[WORK INSTRUCTION]: Going through the records that follow, please count the lines with "height" in them and give only the count.
(SOURCE INFORMATION Opens)
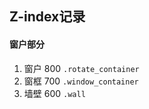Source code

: ## Z-index记录
#### 窗户部分
1. 窗户 800 `.rotate_container`
2. 窗框 700 `.window_container`
3. 墙壁 600 `.wall`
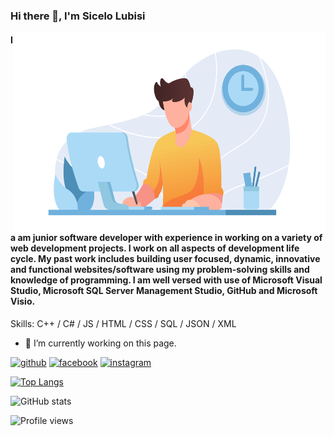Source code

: ### Hi there 👋, I'm Sicelo Lubisi

<img align="right" alt="GIF" src="https://github.com/SiceloLubisi/SiceloLubisi/blob/main/Profile.gif?raw=true" width="500" height="320" />

#### I a am junior software developer with experience in working on a variety of web development projects. I work on all aspects of development life cycle. My past work includes building user focused, dynamic, innovative and functional websites/software using my problem-solving skills and knowledge of programming. I am well versed with use of Microsoft Visual Studio, Microsoft SQL Server Management Studio, GitHub and Microsoft Visio. 

Skills: C++ / C# / JS / HTML / CSS / SQL / JSON / XML

- 🔭 I’m currently working on this page. 


[<img src='https://cdn.jsdelivr.net/npm/simple-icons@3.0.1/icons/github.svg' alt='github' height='40'>](https://github.com/SiceloLubisi)  [<img src='https://cdn.jsdelivr.net/npm/simple-icons@3.0.1/icons/facebook.svg' alt='facebook' height='40'>](https://www.facebook.com/LubisiSicelo)  [<img src='https://cdn.jsdelivr.net/npm/simple-icons@3.0.1/icons/instagram.svg' alt='instagram' height='40'>](https://www.instagram.com/meglubicy/)  

[![Top Langs](https://github-readme-stats.vercel.app/api/top-langs/?username=SiceloLubisi)](https://github.com/anuraghazra/github-readme-stats)

![GitHub stats](https://github-readme-stats.vercel.app/api?username=SiceloLubisi&show_icons=true)  

![Profile views](https://gpvc.arturio.dev/SiceloLubisi)  
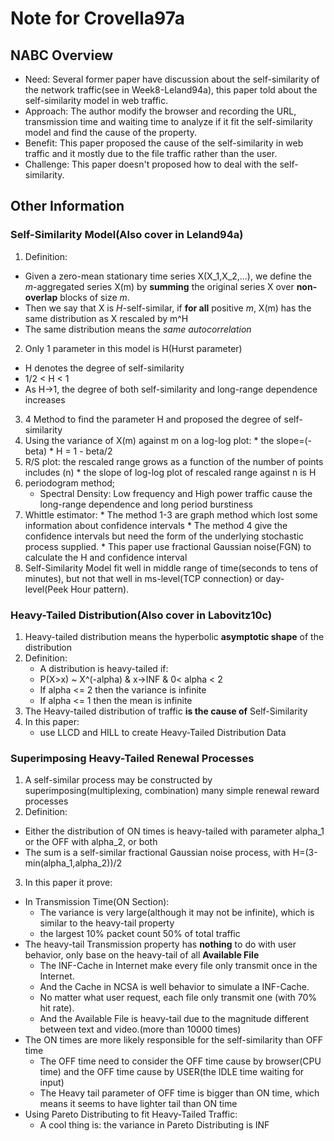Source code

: # Note for Crovella97a

## NABC Overview
* Need: Several former paper have discussion about the self-similarity of the network traffic(see in Week8-Leland94a), this paper told about the self-similarity model in web traffic.
* Approach: The author modify the browser and recording the URL, transmission time and waiting time to analyze if it fit the self-similarity model and find the cause of the property.
* Benefit: This paper proposed the cause of the self-similarity in web traffic and it mostly due to the file traffic rather than the user.
* Challenge: This paper doesn't proposed how to deal with the self-similarity.

## Other Information

### Self-Similarity Model(Also cover in Leland94a)
1. Definition:
  * Given a zero-mean stationary time series X(X_1,X_2,...), we define the _m_-aggregated series X(m) by **summing** the original series X over **non-overlap** blocks of size _m_.
  * Then we say that X is _H_-self-similar, if **for all** positive _m_, X(m) has the same distribution as X rescaled by m^H
  * The same distribution means the _same autocorrelation_
2. Only 1 parameter in this model is H(Hurst parameter)
  * H denotes the degree of self-similarity
  * 1/2 < H < 1
  * As H->1, the degree of both self-similarity and long-range dependence increases
3. 4 Method to find the parameter H and proposed the degree of self-similarity
  1. Using the variance of X(m) against m on a log-log plot:
    * the slope=(-beta)
    * H = 1 - beta/2
  2. R/S plot: the rescaled range grows as a function of the number of points includes (n)
    * the slope of log-log plot of rescaled range against n is H
  3. periodogram method;
     * Spectral Density: Low frequency and High power traffic cause the long-range dependence and long period burstiness
  4. Whittle estimator:
    * The method 1-3 are graph method which lost some information about confidence intervals
    * The method 4 give the confidence intervals but need the form of the underlying stochastic process supplied.
    * This paper use fractional Gaussian noise(FGN) to calculate the H and confidence interval
  5. Self-Similarity Model fit well in middle range of time(seconds to tens of minutes), but not that well in ms-level(TCP connection) or day-level(Peek Hour pattern).

### Heavy-Tailed Distribution(Also cover in Labovitz10c)
1. Heavy-tailed distribution means the hyperbolic **asymptotic shape** of the distribution
2. Definition:
	* A distribution is heavy-tailed if:
	* P(X>x) ~ X^(-alpha) & x->INF & 0< alpha < 2
	* If alpha <= 2 then the variance is infinite
	* If alpha <= 1 then the mean is infinite
3. The Heavy-tailed distribution of traffic **is the cause of** Self-Similarity
4. In this paper:
	* use LLCD and HILL to create Heavy-Tailed Distribution Data

### Superimposing Heavy-Tailed Renewal Processes
1. A self-similar process may be constructed by superimposing(multiplexing, combination) many simple renewal reward processes
2. Definition:
  * Either the distribution of ON times is heavy-tailed with parameter alpha_1 or the OFF with alpha_2, or both
  * The sum is a self-similar fractional Gaussian noise process, with H=(3-min(alpha_1,alpha_2))/2
3. In this paper it prove:
  * In Transmission Time(ON Section):
    * The variance is very large(although it may not be infinite), which is similar to the heavy-tail property
    * the largest 10% packet count 50% of total traffic
  * The heavy-tail Transmission property has **nothing** to do with user behavior, only base on the heavy-tail of all **Available File**
    * The INF-Cache in Internet make every file only transmit once in the Internet.
    * And the Cache in NCSA is well behavior to simulate a INF-Cache.
    * No matter what user request, each file only transmit one (with 70% hit rate).
    * And the Available File is heavy-tail due to the magnitude different between text and video.(more than 10000 times)
  * The ON times are more likely responsible for the self-similarity than OFF time
    * The OFF time need to consider the OFF time cause by browser(CPU time) and the OFF time cause by USER(the IDLE time waiting for input)
    * The Heavy tail parameter of OFF time is bigger than ON time, which means it seems to have lighter tail than ON time
  * Using Pareto Distributing to fit Heavy-Tailed Traffic:
    * A cool thing is: the variance in Pareto Distributing is INF

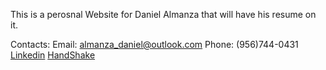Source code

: This is a perosnal Website for Daniel Almanza that will have his resume on it. 

Contacts:
Email: almanza_daniel@outlook.com
Phone: (956)744-0431
[Linkedin]("https://www.linkedin.com/in/daniel-almanza04/")
[HandShake](https://app.joinhandshake.com/profiles/43360503)

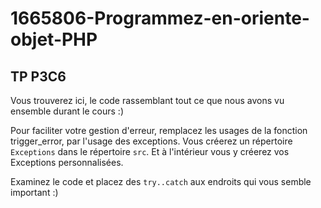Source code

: # 1665806-Programmez-en-oriente-objet-PHP

## TP P3C6

Vous trouverez ici, le code rassemblant tout ce que nous avons vu ensemble durant le cours :)

Pour faciliter votre gestion d'erreur, remplacez les usages de la fonction trigger_error, par l'usage des exceptions. Vous créerez un répertoire `Exceptions` dans le répertoire `src`. Et à l'intérieur vous y créerez vos Exceptions personnalisées.

Examinez le code et placez des `try..catch` aux endroits qui vous semble important :)
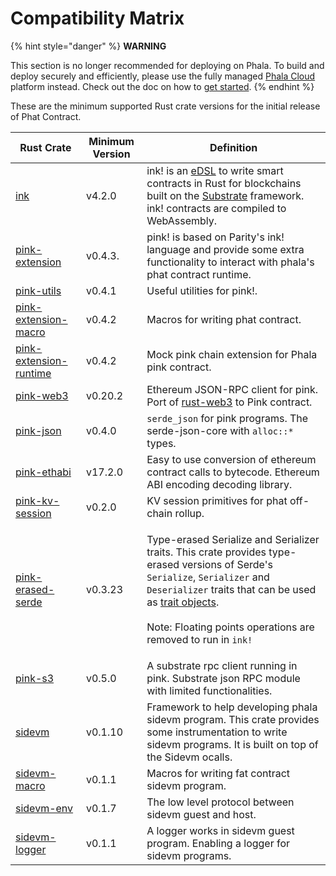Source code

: # Compatibility Matrix

{% hint style="danger" %}
**WARNING**

This section is no longer recommended for deploying on Phala. To build and deploy securely and efficiently, please use the fully managed [Phala Cloud](https://cloud.phala.network) platform instead. Check out the doc on how to [get started](../../cloud/getting-started/getting-started.md).
{% endhint %}

These are the minimum supported Rust crate versions for the initial release of Phat Contract.

| Rust Crate                                                                                     | Minimum Version | Definition                                                                                                                                                                                                                                                                                                                                                                                    |
| ---------------------------------------------------------------------------------------------- | --------------- | --------------------------------------------------------------------------------------------------------------------------------------------------------------------------------------------------------------------------------------------------------------------------------------------------------------------------------------------------------------------------------------------- |
| [ink](https://docs.rs/ink/4.2.0/ink/index.html)                                                | v4.2.0          | ink! is an [eDSL](https://wiki.haskell.org/Embedded_domain_specific_language) to write smart contracts in Rust for blockchains built on the [Substrate](https://github.com/paritytech/substrate) framework. ink! contracts are compiled to WebAssembly.                                                                                                                                       |
| [pink-extension](https://docs.rs/pink-extension/0.4.3/pink_extension/)                         | v0.4.3.         | pink! is based on Parity's ink! language and provide some extra functionality to interact with phala's phat contract runtime.                                                                                                                                                                                                                                                                 |
| [pink-utils](https://docs.rs/pink-utils/0.4.1/pink_utils/)                                     | v0.4.1          | Useful utilities for pink!.                                                                                                                                                                                                                                                                                                                                                                   |
| [pink-extension-macro](https://docs.rs/pink-extension-macro/0.4.2/pink_extension_macro/)       | v0.4.2          | Macros for writing phat contract.                                                                                                                                                                                                                                                                                                                                                             |
| [pink-extension-runtime](https://docs.rs/pink-extension-runtime/0.4.2/pink_extension_runtime/) | v0.4.2          | Mock pink chain extension for Phala pink contract.                                                                                                                                                                                                                                                                                                                                            |
| [pink-web3](https://docs.rs/pink-web3/0.20.2/pink_web3/)                                       | v0.20.2         | Ethereum JSON-RPC client for pink. Port of [rust-web3](https://github.com/tomusdrw/rust-web3) to Pink contract.                                                                                                                                                                                                                                                                               |
| [pink-json](https://docs.rs/pink-json/0.4.0/pink_json/)                                        | v0.4.0          | `serde_json` for pink programs. The serde-json-core with `alloc::*` types.                                                                                                                                                                                                                                                                                                                    |
| [pink-ethabi](https://docs.rs/pink-ethabi/17.2.0/pink_ethabi/)                                 | v17.2.0         | Easy to use conversion of ethereum contract calls to bytecode. Ethereum ABI encoding decoding library.                                                                                                                                                                                                                                                                                        |
| [pink-kv-session](https://docs.rs/pink-kv-session/0.2.0/pink_kv_session/)                      | v0.2.0          | KV session primitives for phat off-chain rollup.                                                                                                                                                                                                                                                                                                                                              |
| [pink-erased-serde](https://docs.rs/pink-erased-serde/0.3.23/pink_erased_serde/)               | v0.3.23         | <p>Type-erased Serialize and Serializer traits. This crate provides type-erased versions of Serde's <code>Serialize</code>, <code>Serializer</code> and <code>Deserializer</code> traits that can be used as <a href="https://doc.rust-lang.org/book/first-edition/trait-objects.html">trait objects</a>.<br><br>Note: Floating points operations are removed to run in <code>ink!</code></p> |
| [pink-s3](https://docs.rs/pink-subrpc/0.4.2/pink_subrpc/)                                      | v0.5.0          | A substrate rpc client running in pink. Substrate json RPC module with limited functionalities.                                                                                                                                                                                                                                                                                               |
| [sidevm](https://docs.rs/sidevm/0.1.10/sidevm/)                                                | v0.1.10         | Framework to help developing phala sidevm program. This crate provides some instrumentation to write sidevm programs. It is built on top of the Sidevm ocalls.                                                                                                                                                                                                                                |
| [sidevm-macro](https://docs.rs/sidevm-macro/0.1.1/sidevm_macro/)                               | v0.1.1          | Macros for writing fat contract sidevm program.                                                                                                                                                                                                                                                                                                                                               |
| [sidevm-env](https://docs.rs/sidevm-env/0.1.7/sidevm_env/)                                     | v0.1.7          | The low level protocol between sidevm guest and host.                                                                                                                                                                                                                                                                                                                                         |
| [sidevm-logger](https://docs.rs/sidevm-logger/0.1.1/sidevm_logger/)                            | v0.1.1          | A logger works in sidevm guest program. Enabling a logger for sidevm programs.                                                                                                                                                                                                                                                                                                                |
(SOURCE INFORMATION Closes)
[SOLUTION TO THE PROBLEM]: 2